Moving the goal: How the edge services observability game has changed

September 20, 2024

An Intellyx BrainBlog by Jason English, for Hydrolix

We’ve been talking about ‘the edge’ for quite a while now. Before microservices, before cloud, before virtual networks, and even before the Y2K panic, there was a notion of edge computing as a means to higher performance.

Early-to-market edge computing services like Akamai offered access to geographically closer points of presence with lower latency, so businesses could cache website content, ‘hot’ data, and computational functions that would benefit customers with more responsiveness. That basic value proposition hasn’t changed.

However, thanks to the proliferation of hybrid cloud environments, streaming data, and smart devices, the modern edge services game is being played on an entirely different field, one without boundaries or standardized rules. It almost seems futile to set goals for improved application performance or availability across multiple content delivery networks (CDNs), when there are so many dimensions of observability data to keep track of.

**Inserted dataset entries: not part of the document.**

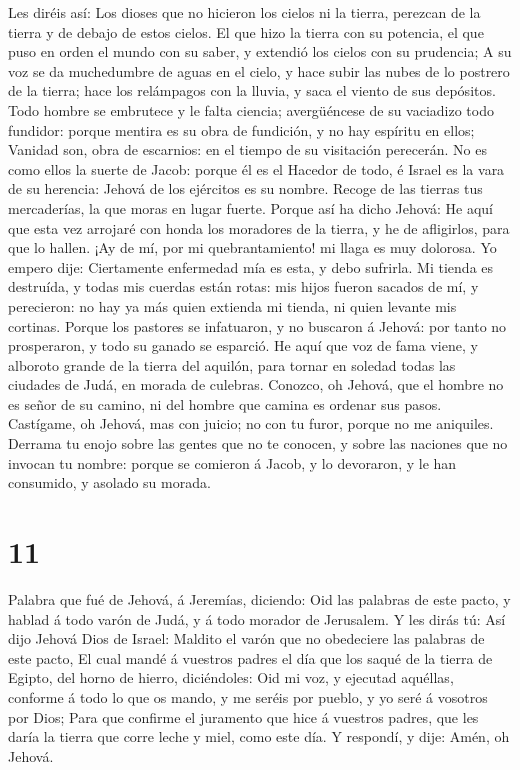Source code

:  Les diréis así: Los dioses que no hicieron los cielos ni
la tierra, perezcan de la tierra y de debajo de estos cielos.
 El que hizo la tierra con su potencia, el que puso en
orden el mundo con su saber, y extendió los cielos con su prudencia;
 A su voz se da muchedumbre de aguas en el cielo, y hace
subir las nubes de lo postrero de la tierra; hace los relámpagos con la
lluvia, y saca el viento de sus depósitos.  Todo hombre se
embrutece y le falta ciencia; avergüéncese de su vaciadizo todo
fundidor: porque mentira es su obra de fundición, y no hay espíritu en
ellos;  Vanidad son, obra de escarnios: en el tiempo de su
visitación perecerán.  No es como ellos la suerte de Jacob:
porque él es el Hacedor de todo, é Israel es la vara de su herencia:
Jehová de los ejércitos es su nombre.  Recoge de las
tierras tus mercaderías, la que moras en lugar fuerte. 
Porque así ha dicho Jehová: He aquí que esta vez arrojaré con honda los
moradores de la tierra, y he de afligirlos, para que lo hallen.
 ¡Ay de mí, por mi quebrantamiento! mi llaga es muy
dolorosa. Yo empero dije: Ciertamente enfermedad mía es esta, y debo
sufrirla.  Mi tienda es destruída, y todas mis cuerdas
están rotas: mis hijos fueron sacados de mí, y perecieron: no hay ya más
quien extienda mi tienda, ni quien levante mis cortinas. 
Porque los pastores se infatuaron, y no buscaron á Jehová: por tanto no
prosperaron, y todo su ganado se esparció.  He aquí que voz
de fama viene, y alboroto grande de la tierra del aquilón, para tornar
en soledad todas las ciudades de Judá, en morada de culebras.
 Conozco, oh Jehová, que el hombre no es señor de su
camino, ni del hombre que camina es ordenar sus pasos. 
Castígame, oh Jehová, mas con juicio; no con tu furor, porque no me
aniquiles.  Derrama tu enojo sobre las gentes que no te
conocen, y sobre las naciones que no invocan tu nombre: porque se
comieron á Jacob, y lo devoraron, y le han consumido, y asolado su
morada.

\hypertarget{section-10}{%
\section{11}\label{section-10}}

 Palabra que fué de Jehová, á Jeremías, diciendo:
 Oid las palabras de este pacto, y hablad á todo varón de
Judá, y á todo morador de Jerusalem.  Y les dirás tú: Así
dijo Jehová Dios de Israel: Maldito el varón que no obedeciere las
palabras de este pacto,  El cual mandé á vuestros padres el
día que los saqué de la tierra de Egipto, del horno de hierro,
diciéndoles: Oid mi voz, y ejecutad aquéllas, conforme á todo lo que os
mando, y me seréis por pueblo, y yo seré á vosotros por Dios;
 Para que confirme el juramento que hice á vuestros padres,
que les daría la tierra que corre leche y miel, como este día. Y
respondí, y dije: Amén, oh Jehová.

The log jam of too many CDN and edge data sources

Merely looking at average page load and query response times with traditional monitoring tools provides little context into the root causes of performance problems. Modern observability platforms arose to resolve this challenge, providing deeper performance metrics and trend lines across servers in the datacenter and cloud infrastructures.

A data log jam started developing when organizations started leaning on observability and SIEM platforms more heavily to gather insights from all distributed services across the IT estate. Since observability software vendors weren’t really set up to efficiently process and store huge volumes of event data, many end customers saw their platform storage costs multiply rapidly.

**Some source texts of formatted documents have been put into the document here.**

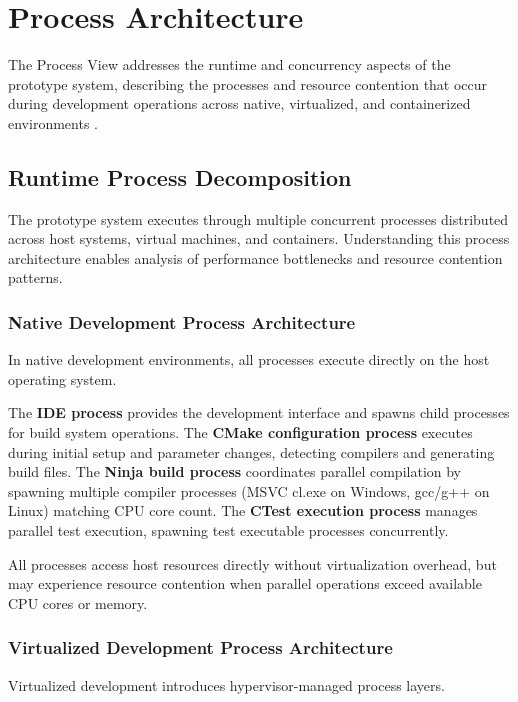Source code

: \newpage
\section{Process Architecture}

The Process View addresses the runtime and concurrency aspects of the prototype system, describing the processes and resource contention that occur during development operations across native, virtualized, and containerized environments \citep{kruchten4+1ViewModel1995}.

\subsection{Runtime Process Decomposition}

The prototype system executes through multiple concurrent processes distributed across host systems, virtual machines, and containers.
Understanding this process architecture enables analysis of performance bottlenecks and resource contention patterns.

\subsubsection{Native Development Process Architecture}

In native development environments, all processes execute directly on the host operating system.

The \textbf{IDE process} provides the development interface and spawns child processes for build system operations.
The \textbf{CMake configuration process} executes during initial setup and parameter changes, detecting compilers and generating build files.
The \textbf{Ninja build process} coordinates parallel compilation by spawning multiple compiler processes (MSVC cl.exe on Windows, gcc/g++ on Linux) matching CPU core count.
The \textbf{CTest execution process} manages parallel test execution, spawning test executable processes concurrently.

All processes access host resources directly without virtualization overhead, but may experience resource contention when parallel operations exceed available CPU cores or memory.

\subsubsection{Virtualized Development Process Architecture}

Virtualized development introduces hypervisor-managed process layers.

Cloud data warehouses and data lakes scaled up to answer the data volume problem with lower incremental costs, to great commercial success. By filtering event data with time-based intervals, and prioritizing the storage of log data into hot, warm, and cold availability tiers, observability efforts reached a better balance of system health visibility versus cloud cost.

Alongside innovations in microservices and cloud native architectures, improved system-wide observability helped software delivery teams make incredible strides toward improving scalability and performance. As developers and SREs started honing in on performance bottlenecks, they started looking to remote edge networks and CDNs such as Cloudfront and Fastly to bring systems and data closer to end users.

The benefits of edge services for responsive customer experiences comes with a significant side effect: the difficulty of dealing with a massive flood of inconsistent log data and machine-to-machine events from multiple CDNs and endpoints.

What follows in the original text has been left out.